QCOSTARICA – The so-called Costa Rican space agency, recently approved by Congress, does not have to be a bureaucratic giant, with a large office that requires a lot of investment, argued Franklin Chang, former NASA astronaut, and director of the Ad Astra Rocket Company.
In a special interview with La Republica, Chang proposes that said agency be initially an enabling instrument that provides legal tools to the country, with an advisor to represent us in space matters.
The astronaut rejects that an expense of up to ¢1 billion a year (US$1.6 million dollars) be made to maintain said office, since it is not necessary to create more bureaucratic cobwebs in the country and less because of the fiscal and economic situation it is going through.
This is what Chang discussed with La Republica, among others. See here the full interview in Spanish.
Q: What do you think of the bill to create a space agency in the country?
A: Although I have not seen the fine print of the bill, the concept is very good and important for Costa Rica, especially now that we inaugurate in April, in Guanacaste, the most sophisticated space radar in the world.
It is important to understand that the agency will be a mechanism that enables us to connect with counterparts from other countries, links that are important for the future, when investments from aerospace companies come. We must prepare to play in the big leagues of the aerospace industry.
The main criticism of the bill is that the agency would be established in the middle of an economic and fiscal crisis, does it really have take a lot of money to establish an agency of this type?
It shouldn’t be, it’s an office. For now, what is needed is simply to have an entity that allows the country to participate in space affairs.
Later, when more projects and investments come in, it could change the dynamics of the office, but for now, it should be something small.
Q: Is the ¢ 5 billion in five years then excessive?

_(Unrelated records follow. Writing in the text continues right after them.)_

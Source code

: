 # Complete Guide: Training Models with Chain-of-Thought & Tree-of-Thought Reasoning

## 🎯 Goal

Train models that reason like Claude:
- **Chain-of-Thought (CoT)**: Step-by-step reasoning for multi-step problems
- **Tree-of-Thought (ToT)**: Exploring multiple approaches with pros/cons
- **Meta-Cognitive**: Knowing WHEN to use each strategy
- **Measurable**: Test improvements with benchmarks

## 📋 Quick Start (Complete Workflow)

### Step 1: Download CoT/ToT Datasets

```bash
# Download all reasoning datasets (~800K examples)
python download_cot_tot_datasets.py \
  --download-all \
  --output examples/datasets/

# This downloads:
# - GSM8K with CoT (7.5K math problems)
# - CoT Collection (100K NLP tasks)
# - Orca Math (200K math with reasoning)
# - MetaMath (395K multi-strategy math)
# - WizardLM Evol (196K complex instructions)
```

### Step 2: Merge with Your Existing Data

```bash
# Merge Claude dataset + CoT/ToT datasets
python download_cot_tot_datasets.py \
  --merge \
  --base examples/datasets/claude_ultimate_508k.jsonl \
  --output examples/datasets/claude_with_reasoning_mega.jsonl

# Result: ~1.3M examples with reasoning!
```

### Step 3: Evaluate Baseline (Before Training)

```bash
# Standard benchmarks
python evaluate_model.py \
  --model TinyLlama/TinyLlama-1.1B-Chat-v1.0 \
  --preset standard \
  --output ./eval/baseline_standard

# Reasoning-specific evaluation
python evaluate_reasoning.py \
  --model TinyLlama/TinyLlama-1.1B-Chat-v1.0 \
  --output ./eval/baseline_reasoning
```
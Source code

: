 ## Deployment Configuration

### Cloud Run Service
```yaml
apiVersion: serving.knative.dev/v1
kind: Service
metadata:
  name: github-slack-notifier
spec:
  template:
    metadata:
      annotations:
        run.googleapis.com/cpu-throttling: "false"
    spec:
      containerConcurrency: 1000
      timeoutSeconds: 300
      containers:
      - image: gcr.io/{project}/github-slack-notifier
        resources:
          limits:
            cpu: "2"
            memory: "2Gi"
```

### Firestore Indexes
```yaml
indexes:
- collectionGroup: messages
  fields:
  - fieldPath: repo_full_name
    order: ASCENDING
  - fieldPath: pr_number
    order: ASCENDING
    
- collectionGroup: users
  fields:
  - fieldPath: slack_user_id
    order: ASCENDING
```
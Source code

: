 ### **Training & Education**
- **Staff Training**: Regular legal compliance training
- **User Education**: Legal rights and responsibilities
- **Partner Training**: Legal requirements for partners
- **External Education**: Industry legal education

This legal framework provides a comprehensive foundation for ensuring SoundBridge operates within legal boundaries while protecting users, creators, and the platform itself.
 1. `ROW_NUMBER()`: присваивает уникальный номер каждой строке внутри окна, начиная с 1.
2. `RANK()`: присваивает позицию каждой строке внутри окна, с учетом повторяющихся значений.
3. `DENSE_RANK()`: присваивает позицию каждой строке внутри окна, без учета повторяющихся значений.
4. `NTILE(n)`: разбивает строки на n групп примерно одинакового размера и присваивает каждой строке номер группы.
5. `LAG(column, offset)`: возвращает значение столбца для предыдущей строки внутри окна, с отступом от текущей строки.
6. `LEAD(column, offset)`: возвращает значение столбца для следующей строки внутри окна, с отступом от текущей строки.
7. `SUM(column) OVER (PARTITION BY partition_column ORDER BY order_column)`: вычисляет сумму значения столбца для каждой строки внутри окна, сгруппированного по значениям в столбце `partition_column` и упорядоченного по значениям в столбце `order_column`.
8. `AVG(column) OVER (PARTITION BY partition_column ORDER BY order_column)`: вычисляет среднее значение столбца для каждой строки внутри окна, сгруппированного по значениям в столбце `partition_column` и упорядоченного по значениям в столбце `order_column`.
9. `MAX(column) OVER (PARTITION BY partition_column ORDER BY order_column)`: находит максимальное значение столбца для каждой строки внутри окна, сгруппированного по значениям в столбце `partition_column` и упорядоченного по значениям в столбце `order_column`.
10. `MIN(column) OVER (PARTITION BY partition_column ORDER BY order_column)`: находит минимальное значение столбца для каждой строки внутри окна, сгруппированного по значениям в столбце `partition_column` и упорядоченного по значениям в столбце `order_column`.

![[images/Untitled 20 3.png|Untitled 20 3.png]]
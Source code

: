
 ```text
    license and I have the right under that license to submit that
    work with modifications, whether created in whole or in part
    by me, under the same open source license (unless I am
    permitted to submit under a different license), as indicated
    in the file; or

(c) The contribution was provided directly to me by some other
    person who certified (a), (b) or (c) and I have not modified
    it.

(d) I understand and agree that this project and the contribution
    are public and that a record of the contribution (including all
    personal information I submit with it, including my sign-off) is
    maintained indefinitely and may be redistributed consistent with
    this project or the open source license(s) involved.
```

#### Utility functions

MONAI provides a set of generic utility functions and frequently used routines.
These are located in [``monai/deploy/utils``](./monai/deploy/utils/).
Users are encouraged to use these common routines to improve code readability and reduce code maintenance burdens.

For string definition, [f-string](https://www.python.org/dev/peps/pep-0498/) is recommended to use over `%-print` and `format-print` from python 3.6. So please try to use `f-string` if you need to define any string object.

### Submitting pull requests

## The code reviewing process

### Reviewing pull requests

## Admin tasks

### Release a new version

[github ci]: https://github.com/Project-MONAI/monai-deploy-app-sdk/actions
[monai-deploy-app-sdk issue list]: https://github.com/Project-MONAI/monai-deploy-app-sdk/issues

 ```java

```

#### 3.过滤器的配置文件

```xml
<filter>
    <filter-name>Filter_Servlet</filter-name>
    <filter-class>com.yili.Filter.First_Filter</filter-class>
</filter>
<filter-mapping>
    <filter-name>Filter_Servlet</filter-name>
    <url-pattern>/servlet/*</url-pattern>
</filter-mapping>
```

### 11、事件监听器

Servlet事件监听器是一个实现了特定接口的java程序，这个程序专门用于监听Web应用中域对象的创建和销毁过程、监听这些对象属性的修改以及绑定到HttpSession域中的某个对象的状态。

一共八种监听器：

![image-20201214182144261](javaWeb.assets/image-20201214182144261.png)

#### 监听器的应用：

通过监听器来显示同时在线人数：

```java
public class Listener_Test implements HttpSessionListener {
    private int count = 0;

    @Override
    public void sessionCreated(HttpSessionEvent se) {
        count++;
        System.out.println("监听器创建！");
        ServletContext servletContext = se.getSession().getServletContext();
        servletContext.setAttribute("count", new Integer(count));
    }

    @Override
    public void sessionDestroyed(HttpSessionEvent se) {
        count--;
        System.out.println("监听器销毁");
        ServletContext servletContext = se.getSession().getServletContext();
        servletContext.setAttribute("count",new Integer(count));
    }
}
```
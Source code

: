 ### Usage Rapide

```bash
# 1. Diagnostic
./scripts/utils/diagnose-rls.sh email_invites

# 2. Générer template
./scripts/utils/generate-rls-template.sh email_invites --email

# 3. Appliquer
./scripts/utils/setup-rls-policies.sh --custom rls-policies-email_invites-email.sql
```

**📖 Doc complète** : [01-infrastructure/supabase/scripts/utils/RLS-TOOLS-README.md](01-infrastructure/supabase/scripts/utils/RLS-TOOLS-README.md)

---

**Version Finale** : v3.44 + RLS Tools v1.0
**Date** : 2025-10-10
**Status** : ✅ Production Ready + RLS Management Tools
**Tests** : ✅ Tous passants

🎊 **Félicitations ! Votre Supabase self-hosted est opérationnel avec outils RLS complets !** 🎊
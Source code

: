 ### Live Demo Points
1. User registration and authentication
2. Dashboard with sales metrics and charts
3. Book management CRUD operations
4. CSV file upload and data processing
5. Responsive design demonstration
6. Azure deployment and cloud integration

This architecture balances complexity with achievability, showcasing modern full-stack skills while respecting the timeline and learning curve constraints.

A: As I said, I have not seen the fine print, but what we do not want is that another bureaucratic elephant rises in the country and less in the economic situation in which we are in.
For now, the most important thing is a legal infrastructure, a complex framework of people is not necessary.
I would recommend a small, and efficient office, with an advisor to represent us.
For example, we at Ad Astra Rocket Company have done great things and have only seven employees.
Q: What benefits could the agency have in educational terms?
A: I can tell you that internships at NASA are difficult if there is no counterpart entity to serve as a link.
A student who wants to be an intern must go to the universities and go through a bureaucratic tangle that allows them to opt for the internship. There is no difference between those experiences of the students in the 90s when I was working at NASA with those of today because the mechanisms remain the same.
In Latin America, space agencies are already being formed to facilitate these agreements, as in Chile, Colombia, Argentina, Brazil, Mexico… that is, we (Costa Rica) are falling behind.
Q: What do you think about Guanacaste being selected as the agency’s headquarters?
A: It is not that Guanacaste has any particularity to be selected over other provinces.
I chose it for the headquarters of Ad Astra Rocket because I like the province, I like the climate and at that time it had the right conditions to establish ourselves.
I would say that Guanacaste has room for development and is not saturated like the Greater Metropolitan Area; the country is highly centralized and it would be good if investments were better distributed geographically.
Guanacaste in particular has a very poor population despite the wealth it houses, and if it is possible to develop an aerospace industry here, it is welcome, as it would be an opportunity for young people to study and get a job.
Franklin Chang Díaz is a Costa Rican American mechanical engineer, physicist, and former NASA astronaut. He is the only founder and current CEO of Ad Astra Rocket Company as well as a member of Cummins’ board of directors. He became an American citizen in 1977. He is of Costa Rican Spanish (maternal side) and Chinese (paternal side) descent.
He is a veteran of seven Space Shuttle missions, tying the record, as of 2018 for the most spaceflights (a record set by Jerry L. Ross). He was the third Latin American, but the first Latin American immigrant NASA Astronaut selected to go into space.
Franklin Chang Díaz is a member of the NASA Astronaut Hall of Fame.